Thursday, 18 August 2011

The Oldest Wood On Earth

The fossilised cells under a microscope,
displaying the layers of wood around each cell
The first ever land based plants had fleshy stems supported by a network of rigid tubes called xylem, which are used to transport water up and down the plant. Then, during the middle Devonian around 370 million years ago, plants developed a tough and complex molecular structure which we call wood. It would have provided support for the plant, protected it from parasites and helped transport water up and down the stem in a similar fashion to xylem.

The oldest known plants that used wood were 390 million years old. However a geologist called Dr Phillipe Gerrienne from the University of Liege, Belgium has discovered fossilised wood that is even older than these ancient samples. The fossils in question are 400 million years old and are the only woody plant specimens known that come from the early Devonian. They would have been far smaller than their middle Devonian counterparts, at just 20 to 40 centimetres tall.

They would also have been herbaceous, meaning that they would have definite 'flowering' and 'hibernation' seasons. This makes Gerrienne believe that they are the oldest known and possibly basal forms of the plant group known as the lignophytes.
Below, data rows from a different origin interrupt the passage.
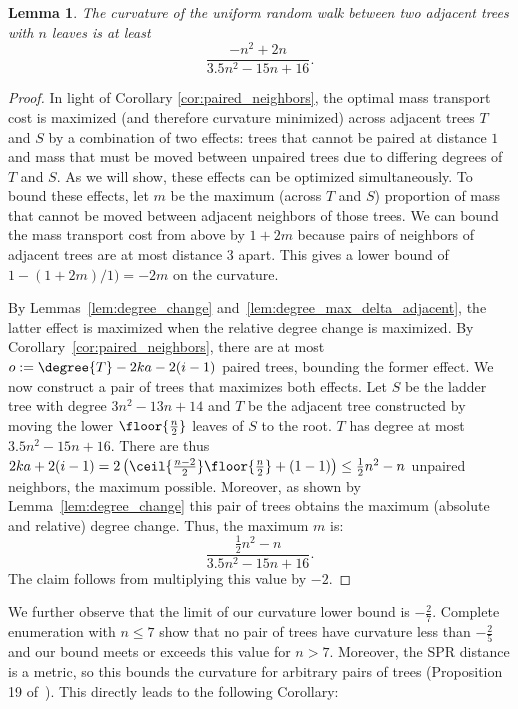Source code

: \documentclass[11pt,onecolumn,conference]{IEEEtran}
\newtheorem{lemma}[theorem]{Lemma}
\begin{document}
\begin{lemma}
	The curvature of the uniform random walk between two adjacent trees with $n$ leaves is at least
	$$\frac{-n^2 + 2n}{3.5n^2 - 15n + 16}.$$
\end{lemma}
\begin{proof}
    In light of Corollary \ref{cor:paired_neighbors}, the optimal mass transport cost is maximized (and therefore curvature minimized) across adjacent trees $T$ and $S$ by a combination of two effects: trees that cannot be paired at distance $1$ and mass that must be moved between unpaired trees due to differing degrees of $T$ and $S$.
		As we will show, these effects can be optimized simultaneously.
    To bound these effects, let $m$ be the maximum (across $T$ and $S$) proportion of mass that cannot be moved between adjacent neighbors of those trees.
    We can bound the mass transport cost from above by $1 + 2m$ because pairs of neighbors of adjacent trees are at most distance 3 apart.
	This gives a lower bound of $1 - (1 + 2m) / 1) = -2m$ on the curvature.

	By Lemmas~\ref{lem:degree_change} and~\ref{lem:degree_max_delta_adjacent}, the latter effect is maximized when the relative degree change is maximized.
	By Corollary~\ref{cor:paired_neighbors}, there are at most $o := \degree{T} -2ka - 2(i-1)$ paired trees, bounding the former effect.
	We now construct a pair of trees that maximizes both effects.
	Let $S$ be the ladder tree with degree $3n^2 - 13n + 14$ and $T$ be the adjacent tree constructed by moving the lower $\floor{\frac{n}{2}}$ leaves of $S$ to the root.
	$T$ has degree at most $3.5n^2 -15n + 16$.
	There are thus $2ka + 2(i-1) = 2\left(\ceil{\frac{n-2}{2}}\floor{\frac{n}{2}} +(1-1)\right) \le \frac{1}{2}n^2 - n$ unpaired neighbors, the maximum possible.
	Moreover, as shown by Lemma~\ref{lem:degree_change} this pair of trees obtains the maximum (absolute and relative) degree change.
	Thus, the maximum $m$ is:
	$$\frac{\frac{1}{2}n^2 - n}{3.5n^2 - 15n + 16}.$$
	The claim follows from multiplying this value by $-2$.
\end{proof}

We further observe that the limit of our curvature lower bound is $-\frac{2}{7}$.
Complete enumeration with $n \le 7$ show that no pair of trees have curvature less than $-\frac{2}{5}$ and our bound meets or exceeds this value for $n > 7$.
Moreover, the SPR distance is a metric, so this bounds the curvature for arbitrary pairs of trees (Proposition 19 of~\cite{Ollivier2009-bw}).
This directly leads to the following Corollary:
\end{document}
Lignophyta is the largest plant group on Earth, containing both the gymnosperms (such as conifers) and the angiosperms (flowing plants). The wood consisted of a very thin layer just below the skin of the plant.

This fact helps shed light on the initial biological role of wood in plants. Gerrienne suggests the wood was originally used as a means of transporting water up and down the plant, rather than as a means of support. Devonian soil quality was very poor and could not have sustained or even supported large trees and shrubs. These samples have possibly solved the great debate between palaeobotanists about why plants evolved wood.